§ **RECORDS TO USE**
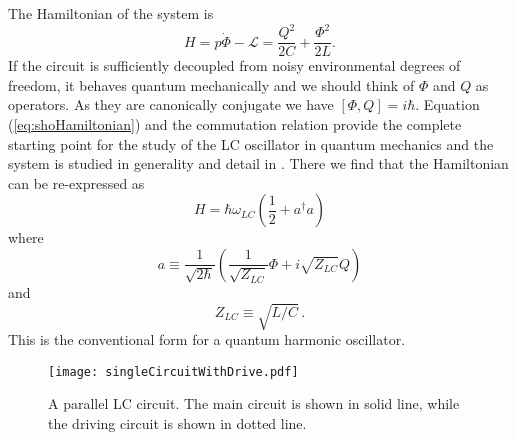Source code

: The Hamiltonian of the system is \begin{equation}
H = p\dot{\Phi} - \mathcal{L} = \frac{Q^2}{2C} + \frac{\Phi^2}{2L}. \label{eq:shoHamiltonian} \end{equation}
If the circuit is sufficiently decoupled from noisy environmental degrees of freedom, it behaves quantum mechanically and we should think of $\Phi$ and $Q$ as operators.
As they are canonically conjugate we have $[\Phi,Q]=i\hbar$.
Equation (\ref{eq:shoHamiltonian}) and the commutation relation provide the complete starting point for the study of the LC oscillator in quantum mechanics and the system is studied in generality and detail in \citeinternaltype {}.
There we find that the Hamiltonian can be re-expressed as
\begin{equation}
H = \hbar \omega_{LC} \left( \frac{1}{2} + a^\dagger a \right)
\end{equation}
where
\begin{equation}
a \equiv \frac{1}{\sqrt{2\hbar}}\left(
\frac{1}{\sqrt{Z_{LC}}} \Phi +
i \sqrt{Z_{LC}} Q \right)
\end{equation}
and
\begin{equation}
Z_{LC} \equiv \sqrt{L/C} \, .
\end{equation}
This is the conventional form for a quantum harmonic oscillator.

\begin{figure}
\begin{centering}
\texttt{[image: singleCircuitWithDrive.pdf]} 
\par\end{centering}
\caption{A parallel LC circuit. The main circuit is shown in solid line, while the driving circuit is shown in dotted line.}
\label{Fig:singleCircuit}
\end{figure}
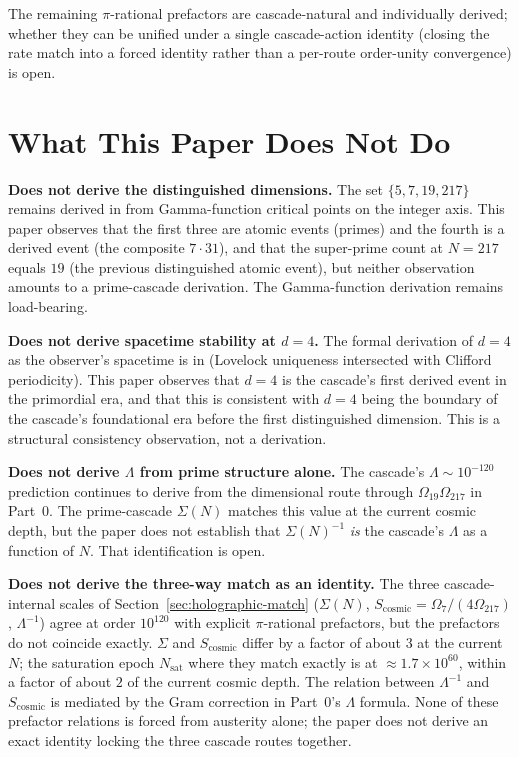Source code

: \documentclass[11pt,a4paper]{article}
\begin{document}
The remaining $\pi$-rational prefactors are cascade-natural and
individually derived; whether they can be unified under a single
cascade-action identity (closing the rate match into a forced
identity rather than a per-route order-unity convergence) is open.

\section{What This Paper Does Not Do}\label{sec:does-not-do}

\textbf{Does not derive the distinguished dimensions.} The set
$\{5, 7, 19, 217\}$ remains derived in  from
Gamma-function critical points on the integer axis. This paper
observes that the first three are atomic events (primes) and the
fourth is a derived event (the composite $7 \cdot 31$), and that the
super-prime count at $N = 217$ equals $19$ (the previous distinguished
atomic event), but neither observation amounts to a prime-cascade
derivation. The Gamma-function derivation remains load-bearing.

\textbf{Does not derive spacetime stability at $d = 4$.} The formal
derivation of $d = 4$ as the observer's spacetime is in
 (Lovelock uniqueness intersected with
Clifford periodicity). This paper observes that $d = 4$ is the
cascade's first derived event in the primordial era, and that this is
consistent with $d = 4$ being the boundary of the cascade's
foundational era before the first distinguished dimension. This is a
structural consistency observation, not a derivation.

\textbf{Does not derive $\Lambda$ from prime structure alone.} The
cascade's $\Lambda \sim 10^{-120}$ prediction continues to derive
from the dimensional route through $\Omega_{19} \Omega_{217}$ in
Part~0. The prime-cascade $\Sigma(N)$ matches this value at the
current cosmic depth, but the paper does not establish that
$\Sigma(N)^{-1}$ \emph{is} the cascade's $\Lambda$ as a function of
$N$. That identification is open.

\textbf{Does not derive the three-way match as an identity.} The
three cascade-internal scales of
Section~\ref{sec:holographic-match} ($\Sigma(N)$,
$S_{\mathrm{cosmic}} = \Omega_7/(4\Omega_{217})$, $\Lambda^{-1}$)
agree at order $10^{120}$ with explicit $\pi$-rational prefactors,
but the prefactors do not coincide exactly. $\Sigma$ and
$S_{\mathrm{cosmic}}$ differ by a factor of about $3$ at the current
$N$; the saturation epoch $N_{\mathrm{sat}}$ where they match
exactly is at $\approx 1.7 \times 10^{60}$, within a factor of about
$2$ of the current cosmic depth. The relation between
$\Lambda^{-1}$ and $S_{\mathrm{cosmic}}$ is mediated by the Gram
correction in Part~0's $\Lambda$ formula. None of these prefactor
relations is forced from austerity alone; the paper does not derive
an exact identity locking the three cascade routes together.
\end{document}
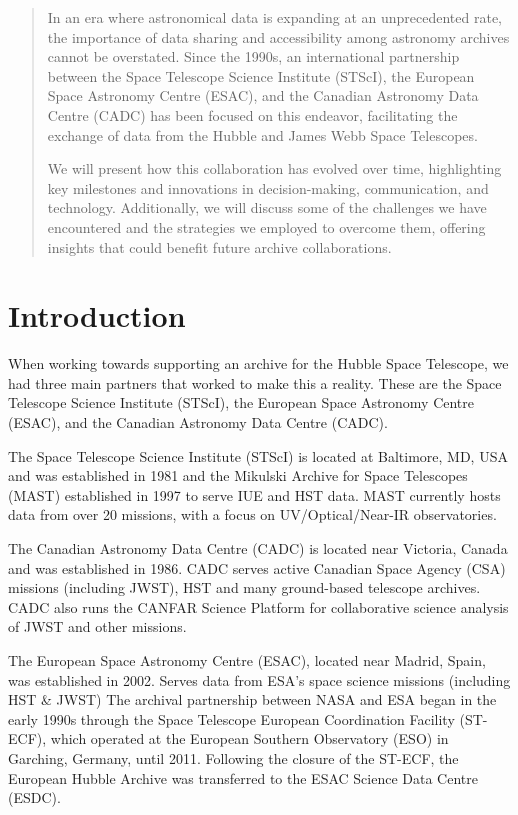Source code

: \documentclass[11pt,twoside]{article}
\begin{document}


\begin{abstract}
In an era where astronomical data is expanding at an unprecedented rate, the importance of data sharing and accessibility among astronomy archives cannot be overstated. 
Since the 1990s, an international partnership between the Space Telescope Science Institute (STScI), the European Space Astronomy Centre (ESAC), 
and the Canadian Astronomy Data Centre (CADC) has been focused on this endeavor, facilitating the exchange of data from the Hubble and James Webb Space Telescopes.

We will present how this collaboration has evolved over time, highlighting key milestones and innovations in decision-making, communication, and technology. 
Additionally, we will discuss some of the challenges we have encountered and the strategies we employed to overcome them, offering insights that could benefit future archive collaborations.
\end{abstract}

\section{Introduction}

When working towards supporting an archive for the Hubble Space Telescope, we had three main partners that worked to make this a reality.
These are the Space Telescope Science Institute (STScI), the European Space Astronomy Centre (ESAC), and the Canadian Astronomy Data Centre (CADC).

The Space Telescope Science Institute (STScI) is located at Baltimore, MD, USA and was established in 1981 and the Mikulski Archive for Space Telescopes (MAST) established in 1997 to serve IUE and HST data. MAST currently hosts data from over 20 missions, with a focus on UV/Optical/Near-IR observatories.

The Canadian Astronomy Data Centre (CADC) is located near Victoria, Canada and was established in 1986.
CADC serves active Canadian Space Agency (CSA) missions (including JWST), HST and many ground-based telescope archives.
CADC also runs the CANFAR Science Platform for collaborative science analysis of JWST and other missions.

The European Space Astronomy Centre (ESAC), located near Madrid, Spain, was established in 2002. Serves data from ESA's space science missions (including HST \& JWST) The archival partnership between NASA and ESA began in the early 1990s through the Space Telescope European Coordination Facility (ST-ECF), which operated at the European Southern Observatory (ESO) in Garching, Germany, until 2011. Following the closure of the ST-ECF, the European Hubble Archive was transferred to the ESAC Science Data Centre (ESDC).
\end{document}
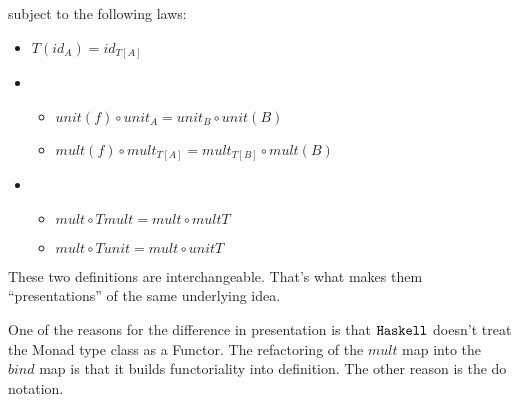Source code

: subject to the following laws:

\begin{itemize}
  \item $T( id_A ) = id_{T[A]}$ %
  \item %
    \begin{itemize}
    \item $unit(f) \circ unit_{A} = unit_{B} \circ unit(B)$ %
    \item $mult(f) \circ mult_{T[A]} = mult_{T[B]} \circ mult(B)$ %
    \end{itemize}
  \item %
    \begin{itemize}
    \item $mult \circ T mult = mult \circ mult T$ %
    \item $mult \circ T unit = mult \circ unit T$ %
    \end{itemize}
\end{itemize}

These two definitions are interchangeable. That's what makes them
``presentations'' of the same underlying idea.

One of the reasons for the difference in presentation is that $\texttt{Haskell}$
doesn't treat the Monad type class as a Functor. The refactoring of
the $mult$ map into the $bind$ map is that it builds functoriality
into definition. The other reason is the do notation.




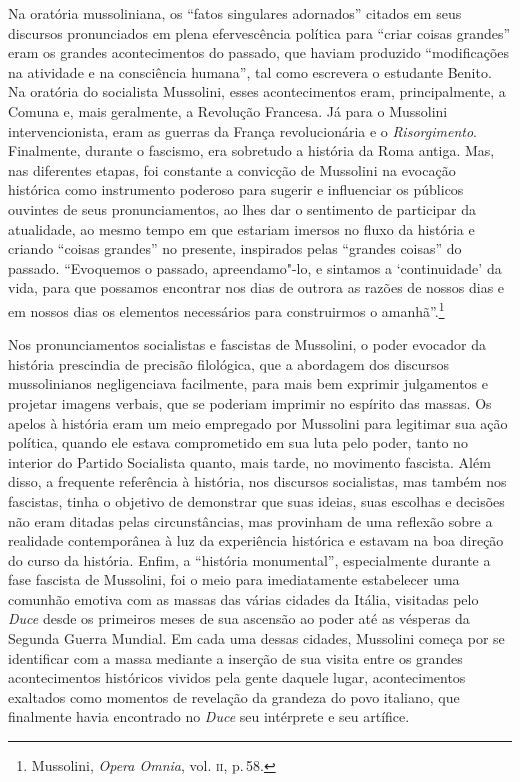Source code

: Na oratória mussoliniana, os ``fatos singulares adornados'' citados em
seus discursos pronunciados em plena efervescência política para ``criar
coisas grandes'' eram os grandes acontecimentos do passado, que haviam
produzido ``modificações na atividade e na consciência humana'', tal
como escrevera o estudante Benito. Na oratória do socialista Mussolini,
esses acontecimentos eram, principalmente, a Comuna e, mais geralmente,
a Revolução Francesa. Já para o Mussolini intervencionista, eram as
guerras da França revolucionária e o \emph{Risorgimento}. Finalmente,
durante o fascismo, era sobretudo a história da Roma antiga. Mas, nas
diferentes etapas, foi constante a convicção de Mussolini na evocação
histórica como instrumento poderoso para sugerir e influenciar os
públicos ouvintes de seus pronunciamentos, ao lhes dar o sentimento de
participar da atualidade, ao mesmo tempo em que estariam imersos no
fluxo da história e criando ``coisas grandes'' no presente, inspirados
pelas ``grandes coisas'' do passado. ``Evoquemos o passado,
apreendamo"-lo, e sintamos a `continuidade' da vida, para que possamos
encontrar nos dias de outrora as razões de nossos dias e em nossos dias
os elementos necessários para construirmos o amanhã''.\footnote{Mussolini,
  \emph{Opera Omnia}, vol. \textsc{ii}, p.\,58.}

Nos pronunciamentos socialistas e fascistas de Mussolini, o poder
evocador da história prescindia de precisão filológica, que a abordagem
dos discursos mussolinianos negligenciava facilmente, para mais bem
exprimir julgamentos e projetar imagens verbais, que se poderiam
imprimir no espírito das massas. Os apelos à história eram um meio
empregado por Mussolini para legitimar sua ação política, quando ele
estava comprometido em sua luta pelo poder, tanto no interior do Partido
Socialista quanto, mais tarde, no movimento fascista. Além disso, a
frequente referência à história, nos discursos socialistas, mas também
nos fascistas, tinha o objetivo de demonstrar que suas ideias, suas
escolhas e decisões não eram ditadas pelas circunstâncias, mas provinham
de uma reflexão sobre a realidade contemporânea à luz da experiência
histórica e estavam na boa direção do curso da história. Enfim, a
``história monumental'', especialmente durante a fase fascista de
Mussolini, foi o meio para imediatamente estabelecer uma comunhão
emotiva com as massas das várias cidades da Itália, visitadas pelo
\emph{Duce} desde os primeiros meses de sua ascensão ao poder até as
vésperas da Segunda Guerra Mundial. Em cada uma dessas cidades,
Mussolini começa por se identificar com a massa mediante a inserção de
sua visita entre os grandes acontecimentos históricos vividos pela gente
daquele lugar, acontecimentos exaltados como momentos de revelação da
grandeza do povo italiano, que finalmente havia encontrado no
\emph{Duce} seu intérprete e seu artífice.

§ **ASSIGNMENT**
What are the lines in the records above, word for word, from the one containing "relations is forced" through the one containing "In an era where", both ends included and pictures left out?

§ **FINAL ANSWER**
relations is forced from austerity alone; the paper does not derive
an exact identity locking the three cascade routes together.
\end{document}
Source code

: \documentclass[11pt,twoside]{article}
\begin{document}


\begin{abstract}
In an era where astronomical data is expanding at an unprecedented rate, the importance of data sharing and accessibility among astronomy archives cannot be overstated. 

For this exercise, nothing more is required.